Danilo Venticinque, na Época

Acompanhei, por obrigação e com uma enorme preguiça, as críticas da imprensa internacional ao livro Inferno, de Dan Brown. Torço para que o leitor tenha escapado. São textos que não explicam nada sobre o sucesso internacional do autor, mas explicam muito sobre a perda de prestígio dos críticos. Segundo eles, Dan Brown é prolixo, repetitivo e tem um estilo pedestre. Por que, então, seus livros vendem centenas de milhões de exemplares?

Na coluna anterior, sobre a importância dos best-sellers, faltou mencionar que a crítica é uma das principais fontes do discurso contra autores que fazem sucesso – ou do silêncio a respeito deles. Há uma enorme dificuldade para lidar com livros que vendem bem.

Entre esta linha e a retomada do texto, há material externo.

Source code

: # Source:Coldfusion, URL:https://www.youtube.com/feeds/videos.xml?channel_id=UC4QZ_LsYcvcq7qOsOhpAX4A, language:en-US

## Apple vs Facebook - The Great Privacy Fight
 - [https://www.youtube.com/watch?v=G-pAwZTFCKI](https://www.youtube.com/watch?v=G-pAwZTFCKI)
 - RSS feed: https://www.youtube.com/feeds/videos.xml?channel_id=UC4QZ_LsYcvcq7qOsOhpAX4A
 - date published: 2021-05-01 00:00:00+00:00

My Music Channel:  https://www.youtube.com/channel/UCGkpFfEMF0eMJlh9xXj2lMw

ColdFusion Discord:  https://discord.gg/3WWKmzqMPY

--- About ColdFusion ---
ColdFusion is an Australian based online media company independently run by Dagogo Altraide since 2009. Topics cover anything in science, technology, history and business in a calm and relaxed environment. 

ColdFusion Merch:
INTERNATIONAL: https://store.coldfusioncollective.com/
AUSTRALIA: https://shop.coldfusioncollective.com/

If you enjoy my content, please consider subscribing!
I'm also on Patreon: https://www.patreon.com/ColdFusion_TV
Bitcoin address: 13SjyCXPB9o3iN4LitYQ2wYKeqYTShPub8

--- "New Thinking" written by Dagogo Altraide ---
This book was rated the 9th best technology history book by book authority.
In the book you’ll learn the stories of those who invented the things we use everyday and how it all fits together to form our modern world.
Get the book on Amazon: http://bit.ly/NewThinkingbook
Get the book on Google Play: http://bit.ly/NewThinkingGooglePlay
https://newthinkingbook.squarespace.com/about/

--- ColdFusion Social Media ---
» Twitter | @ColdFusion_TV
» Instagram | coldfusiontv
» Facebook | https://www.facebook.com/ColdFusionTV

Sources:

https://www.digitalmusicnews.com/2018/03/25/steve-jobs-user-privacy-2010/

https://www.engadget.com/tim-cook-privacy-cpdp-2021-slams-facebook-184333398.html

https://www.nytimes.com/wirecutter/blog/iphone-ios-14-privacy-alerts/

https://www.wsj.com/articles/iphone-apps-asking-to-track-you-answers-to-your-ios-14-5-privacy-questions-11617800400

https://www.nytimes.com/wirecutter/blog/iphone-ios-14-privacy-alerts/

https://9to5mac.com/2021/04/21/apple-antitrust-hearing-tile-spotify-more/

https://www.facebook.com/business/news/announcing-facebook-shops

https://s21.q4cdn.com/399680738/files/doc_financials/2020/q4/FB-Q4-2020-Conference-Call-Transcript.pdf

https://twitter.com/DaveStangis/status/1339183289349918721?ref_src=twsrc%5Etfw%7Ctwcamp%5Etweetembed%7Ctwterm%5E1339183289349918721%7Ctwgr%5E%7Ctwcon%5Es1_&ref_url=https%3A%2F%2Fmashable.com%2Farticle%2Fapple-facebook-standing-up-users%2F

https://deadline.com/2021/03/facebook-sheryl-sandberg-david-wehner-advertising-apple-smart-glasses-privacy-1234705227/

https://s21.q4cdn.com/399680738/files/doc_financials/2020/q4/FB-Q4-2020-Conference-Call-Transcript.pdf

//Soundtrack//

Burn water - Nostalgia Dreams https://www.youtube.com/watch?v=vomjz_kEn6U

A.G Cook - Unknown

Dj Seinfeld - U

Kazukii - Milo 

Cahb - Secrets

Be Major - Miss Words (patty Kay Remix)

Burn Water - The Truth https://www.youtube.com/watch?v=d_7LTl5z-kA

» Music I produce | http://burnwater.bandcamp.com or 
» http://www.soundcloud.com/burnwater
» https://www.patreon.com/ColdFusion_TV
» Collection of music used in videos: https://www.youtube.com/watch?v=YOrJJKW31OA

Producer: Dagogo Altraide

É uma lição que o jornalismo de cinema – ao menos o bom jornalismo de cinema – aprendeu há algumas décadas. Um bom crítico sabe que não pode julgar um blockbuster de Holywood e um filme independente com os mesmos critérios. Não se trata de estabelecer uma diferença de qualidade entre os dois, mas de avaliar de forma diferente obras que têm propostas distintas. O brilhante Roger Ebert, primeiro crítico de cinema a receber um prêmio Pulitzer, sabia fazer isso como poucos. Escrevia com sensibilidade sobre cineastas como Terrence Malick, mas também era capaz de divertir-se com os filmes de James Cameron.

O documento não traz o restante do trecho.